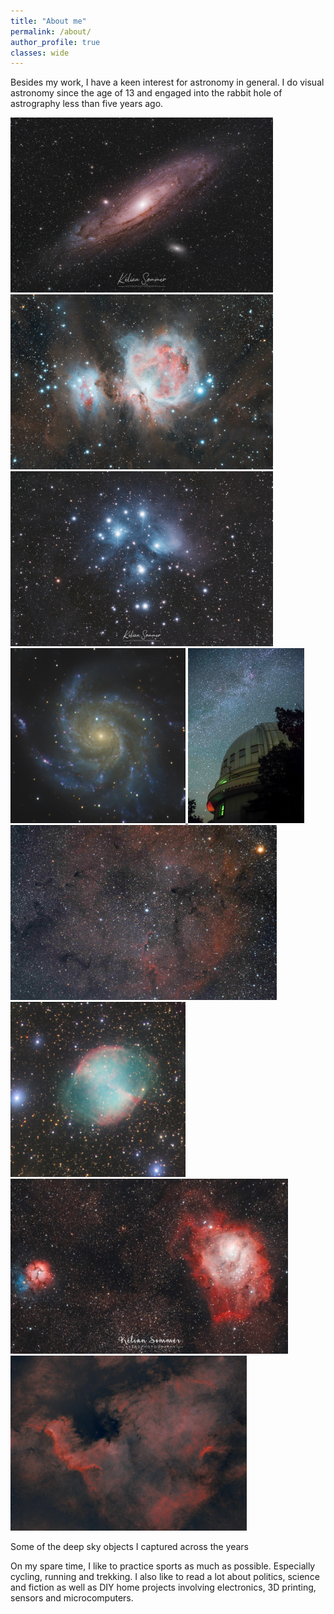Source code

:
 ```yaml
---
title: "About me"
permalink: /about/
author_profile: true
classes: wide
---
```


Besides my work, I have a keen interest for astronomy in general. I do visual astronomy since the age of 13 and engaged into the rabbit hole of astrography less than five years ago.


<div class="gallery-scroll">
  <a href="/images/astrophotography/m31.jpg" title="M31" class="image-popup">
    <img class="gallery-img" src="/images/astrophotography/thumbnails/m31.jpg" style='height: 280px; object-fit: fill' alt="M31 - Andromeda galaxy">
  </a>
  <a href="/images/astrophotography/m42.jpg" title="M42" class="image-popup">
    <img class="gallery-img" src="/images/astrophotography/thumbnails/m42.jpg" style='height: 280px; object-fit: fill;' alt="M42 - Orion Nebula">
  </a>
  <a href="/images/astrophotography/m45.jpg" title="M45" class="image-popup">
    <img class="gallery-img" src="/images/astrophotography/thumbnails/m45.jpg" style='height: 280px; object-fit: fill;' alt="M45 - Pleiades">
  </a>
  <a href="/images/astrophotography/m101_ohp.jpg" title="M101" class="image-popup">
    <img class="gallery-img" src="/images/astrophotography/thumbnails/m101_ohp.jpg" style='height: 280px; object-fit: fill;' alt="M101 - Pinwheel galaxy">
  </a>
  <a href="/images/astrophotography/t193_ohp.jpg" title="T193" class="image-popup">
    <img class="gallery-img" src="/images/astrophotography/thumbnails/t193_ohp.jpg" style='height: 280px; object-fit: fill;' alt="T193 - OHP">
  </a>
  <a href="/images/astrophotography/ic1396.jpg" title="IC1396" class="image-popup">
    <img class="gallery-img" src="/images/astrophotography/thumbnails/ic1396.jpg" style='height: 280px; object-fit: fill;' alt="IC1396- Elephant Trunk's Nebula">
  </a>
  <a href="/images/astrophotography/m27_ohp.jpg" title="M27" class="image-popup">
    <img class="gallery-img" src="/images/astrophotography/thumbnails/m27_ohp.jpg" style='height: 280px; object-fit: fill;' alt="M27 - Dumbbell Nebula">
  </a>
  <a href="/images/astrophotography/m8.jpg" title="M8" class="image-popup">
    <img class="gallery-img" src="/images/astrophotography/thumbnails/m8.jpg" style='height: 280px; object-fit: fill;' alt="M8 - Trifid Nebula">
  </a>
  <a href="/images/astrophotography/ngc7000.jpg" title="NGC7000" class="image-popup">
    <img class="gallery-img" src="/images/astrophotography/thumbnails/ngc7000.jpg" style='height: 280px; object-fit: fill;' alt="NGC7000 - North America Nebula">
  </a>
</div>
<p class="gallery-caption">Some of the deep sky objects I captured across the years</p>

On my spare time, I like to practice sports as much as possible. Especially cycling, running and trekking. I also like to read a lot about politics, science and fiction as well as DIY home projects involving electronics, 3D printing, sensors and microcomputers.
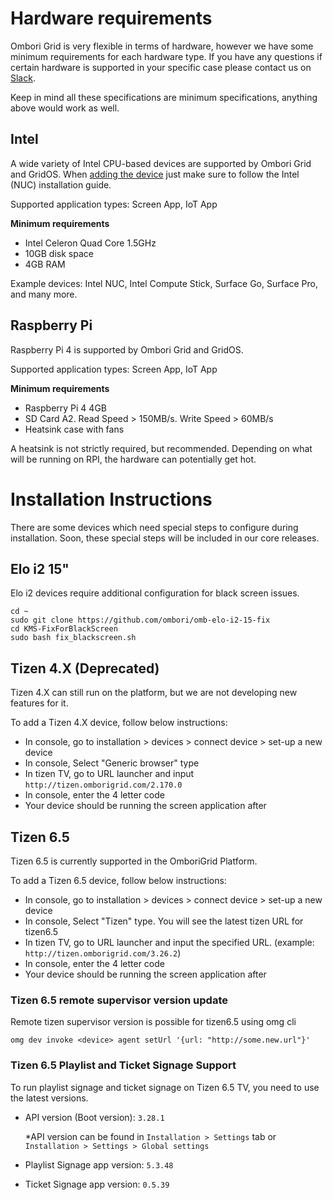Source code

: # Hardware requirements
Ombori Grid is very flexible in terms of hardware, however we have some minimum requirements for each hardware type. If you have any questions if certain hardware is supported in your specific case please contact us on [Slack](https://join.slack.com/t/slack-pgo5586/shared_invite/zt-s1ajca83-k8i1f2mqgCMD0vDfpCk4Bg).

Keep in mind all these specifications are minimum specifications, anything above would work as well.

## Intel
A wide variety of Intel CPU-based devices are supported by Ombori Grid and GridOS. When [adding the device](/general/adding-device/) just make sure to follow the Intel (NUC) installation guide.

Supported application types: Screen App, IoT App

**Minimum requirements**

- Intel Celeron Quad Core 1.5GHz
- 10GB disk space
- 4GB RAM

Example devices: Intel NUC, Intel Compute Stick, Surface Go, Surface Pro, and many more.

## Raspberry Pi
Raspberry Pi 4 is supported by Ombori Grid and GridOS.

Supported application types: Screen App, IoT App

**Minimum requirements**
- Raspberry Pi 4 4GB
- SD Card A2. Read Speed > 150MB/s. Write Speed > 60MB/s
- Heatsink case with fans

A heatsink is not strictly required, but recommended. Depending on what will be running on RPI, the hardware can potentially get hot.

# Installation Instructions
There are some devices which need special steps to configure during installation. Soon, these special steps will be included in our core releases.

## Elo i2 15"
Elo i2 devices require additional configuration for black screen issues.

```
cd ~
sudo git clone https://github.com/ombori/omb-elo-i2-15-fix
cd KMS-FixForBlackScreen
sudo bash fix_blackscreen.sh
```

## Tizen 4.X (Deprecated)
Tizen 4.X can still run on the platform, but we are not developing new features for it.

To add a Tizen 4.X device, follow below instructions:
- In console, go to installation > devices > connect device > set-up a new device
- In console, Select "Generic browser" type
- In tizen TV, go to URL launcher and input `http://tizen.omborigrid.com/2.170.0`
- In console, enter the 4 letter code
- Your device should be running the screen application after

## Tizen 6.5
Tizen 6.5 is currently supported in the OmboriGrid Platform.

To add a Tizen 6.5 device, follow below instructions:
- In console, go to installation > devices > connect device > set-up a new device
- In console, Select "Tizen" type. You will see the latest tizen URL for tizen6.5
- In tizen TV, go to URL launcher and input the specified URL. (example: `http://tizen.omborigrid.com/3.26.2`)
- In console, enter the 4 letter code
- Your device should be running the screen application after

### Tizen 6.5 remote supervisor version update
Remote tizen supervisor version is possible for tizen6.5 using omg cli

```
omg dev invoke <device> agent setUrl '{url: "http://some.new.url"}'
```

### Tizen 6.5 Playlist and Ticket Signage Support
To run playlist signage and ticket signage on Tizen 6.5 TV, you need to use the latest versions.

- API version (Boot version): `3.28.1`

  *API version can be found in `Installation > Settings` tab or `Installation > Settings > Global settings`

- Playlist Signage app version: `5.3.48`
- Ticket Signage app version: `0.5.39`



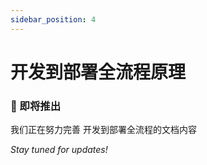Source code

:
 ```yaml
---
sidebar_position: 4
---
```


# 开发到部署全流程原理

<div style={{textAlign: 'center', margin: '2rem 0'}}>
  <h3>🎯 即将推出</h3>
  <p>我们正在努力完善 开发到部署全流程的文档内容</p>
  <p><em>Stay tuned for updates!</em></p>
</div>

Work required:
Using the entries above, return each line in which the word "follow" occurs.

Answer for the task:
A wide variety of Intel CPU-based devices are supported by Ombori Grid and GridOS. When [adding the device](/general/adding-device/) just make sure to follow the Intel (NUC) installation guide.
To add a Tizen 4.X device, follow below instructions:
To add a Tizen 6.5 device, follow below instructions:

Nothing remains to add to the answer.